Akhirnya Arin menuruti nasihatku. Di UKS, Arin menolak diberi obat. Katanya, dia alergi sama obat yang nggak pernah dikonsumsi. Alhasil, Arin hanya diberi minyak kayu putih dan petugas UKS menyuruhnya tiduran. Aku segera menelepon Pak Badri, sopir Arin. Beberapa menit kemudian, Pak Badri datang.
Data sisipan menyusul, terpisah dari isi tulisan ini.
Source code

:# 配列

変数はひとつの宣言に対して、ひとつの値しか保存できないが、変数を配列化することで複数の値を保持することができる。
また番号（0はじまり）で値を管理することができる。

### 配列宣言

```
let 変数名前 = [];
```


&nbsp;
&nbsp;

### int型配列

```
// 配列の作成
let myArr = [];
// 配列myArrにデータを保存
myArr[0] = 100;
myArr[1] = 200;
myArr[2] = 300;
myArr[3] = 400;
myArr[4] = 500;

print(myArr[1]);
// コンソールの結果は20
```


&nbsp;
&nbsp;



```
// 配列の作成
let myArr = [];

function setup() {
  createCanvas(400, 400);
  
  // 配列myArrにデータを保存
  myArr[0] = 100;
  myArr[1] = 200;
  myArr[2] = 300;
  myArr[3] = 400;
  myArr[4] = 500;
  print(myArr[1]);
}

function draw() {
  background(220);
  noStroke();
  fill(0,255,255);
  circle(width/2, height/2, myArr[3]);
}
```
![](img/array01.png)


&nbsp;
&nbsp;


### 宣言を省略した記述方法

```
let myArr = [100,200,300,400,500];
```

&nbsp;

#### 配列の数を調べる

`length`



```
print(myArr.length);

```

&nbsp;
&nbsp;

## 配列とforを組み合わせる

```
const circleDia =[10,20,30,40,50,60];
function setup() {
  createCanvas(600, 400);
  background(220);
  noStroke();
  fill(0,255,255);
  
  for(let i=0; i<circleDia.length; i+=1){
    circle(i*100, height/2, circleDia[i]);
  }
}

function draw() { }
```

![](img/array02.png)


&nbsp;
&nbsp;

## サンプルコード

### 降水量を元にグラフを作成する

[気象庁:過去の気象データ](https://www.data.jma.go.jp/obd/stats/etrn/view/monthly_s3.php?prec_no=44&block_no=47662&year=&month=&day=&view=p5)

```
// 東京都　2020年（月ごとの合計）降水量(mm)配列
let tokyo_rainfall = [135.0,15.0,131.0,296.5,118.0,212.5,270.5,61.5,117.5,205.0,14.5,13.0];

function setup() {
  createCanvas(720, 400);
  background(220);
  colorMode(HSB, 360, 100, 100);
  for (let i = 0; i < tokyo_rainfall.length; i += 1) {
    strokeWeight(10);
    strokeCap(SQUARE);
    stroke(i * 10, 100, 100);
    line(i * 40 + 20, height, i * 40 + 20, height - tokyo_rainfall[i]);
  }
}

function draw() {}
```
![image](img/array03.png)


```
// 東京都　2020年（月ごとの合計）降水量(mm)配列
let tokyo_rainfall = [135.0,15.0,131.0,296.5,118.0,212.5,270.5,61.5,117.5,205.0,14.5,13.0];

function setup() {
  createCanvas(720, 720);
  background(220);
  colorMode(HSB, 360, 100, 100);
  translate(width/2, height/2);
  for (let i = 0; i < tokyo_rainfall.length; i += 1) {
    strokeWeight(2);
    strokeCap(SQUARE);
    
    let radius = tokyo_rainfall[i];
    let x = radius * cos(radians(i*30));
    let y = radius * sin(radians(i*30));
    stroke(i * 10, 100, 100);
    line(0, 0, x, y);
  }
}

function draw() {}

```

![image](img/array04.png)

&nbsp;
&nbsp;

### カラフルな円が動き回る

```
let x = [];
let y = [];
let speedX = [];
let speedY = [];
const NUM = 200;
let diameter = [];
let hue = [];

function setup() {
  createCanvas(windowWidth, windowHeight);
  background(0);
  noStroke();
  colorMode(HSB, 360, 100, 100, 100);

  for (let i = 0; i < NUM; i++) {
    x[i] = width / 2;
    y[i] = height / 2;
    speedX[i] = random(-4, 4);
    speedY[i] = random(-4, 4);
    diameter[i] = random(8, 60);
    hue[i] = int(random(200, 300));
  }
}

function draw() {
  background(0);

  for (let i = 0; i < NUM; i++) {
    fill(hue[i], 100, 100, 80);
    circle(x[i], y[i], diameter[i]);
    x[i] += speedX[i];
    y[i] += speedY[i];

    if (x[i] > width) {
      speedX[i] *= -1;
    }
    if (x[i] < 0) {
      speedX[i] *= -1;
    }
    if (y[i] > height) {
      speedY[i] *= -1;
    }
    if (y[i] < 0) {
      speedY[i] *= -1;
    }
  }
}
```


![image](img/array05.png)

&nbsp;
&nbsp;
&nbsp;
"Makasih ya, Non, sudah jagain Non Arin," kata Pak Badri ramah. "Iya, sama-sama, Pak. Tolong langsung anterin Arin ke rumah ya! Trus, langsung suruh dia minum obat. Oia, jangan lupa suruh dia makan dulu!" "Aduh, Non Dina nih benar-benar perhatian ya sama Non Arin. Nyonya saja kalah lho, Non!"
"Ah, Pak Badri bisa saja! Ini kan sudah kewajiban Dina sebagai teman Arin. Ya sudahlah, Pak, ati-ati ya di jalan!"
"Mari, Non!" Bel pulang sekolah berbunyi. Aku segera mencari tebengan pulang. Maklum, biasanya kan aku bareng Arin karena rumah kami searah. Untunglah ada Edo yang baik hati mengantarkan aku pulang sampai rumah. Tapi dengan syarat, aku mengganti uang bensin. Dasar perhitungan! Dalam hati aku bersorak riang karena apa yang menjadi impianku terkabul. Aku pulang bareng Edo, gebetanku.
"Arin tadi kenapa, Din?" aku langsung terbangun dari lamunanku. Nggak tahu tuh! Tadi sih katanya cuma masuk angin, tapi kok sampai pucat gitu !
"Oh, kirain dia kenapa gitu…"
"Kenapa apanya?"
"Ha?! Oh…nggak….nggak kenapa-kenapa…. Eh, Din sudah nyampe nih!!"
"Tenkyu ya, Do! Uang bensinnya besok saja di sekolah! Aku lagi nggak bawa duit nih!"
"Beres! Ya sudah, aku pulang dulu ya, Din!"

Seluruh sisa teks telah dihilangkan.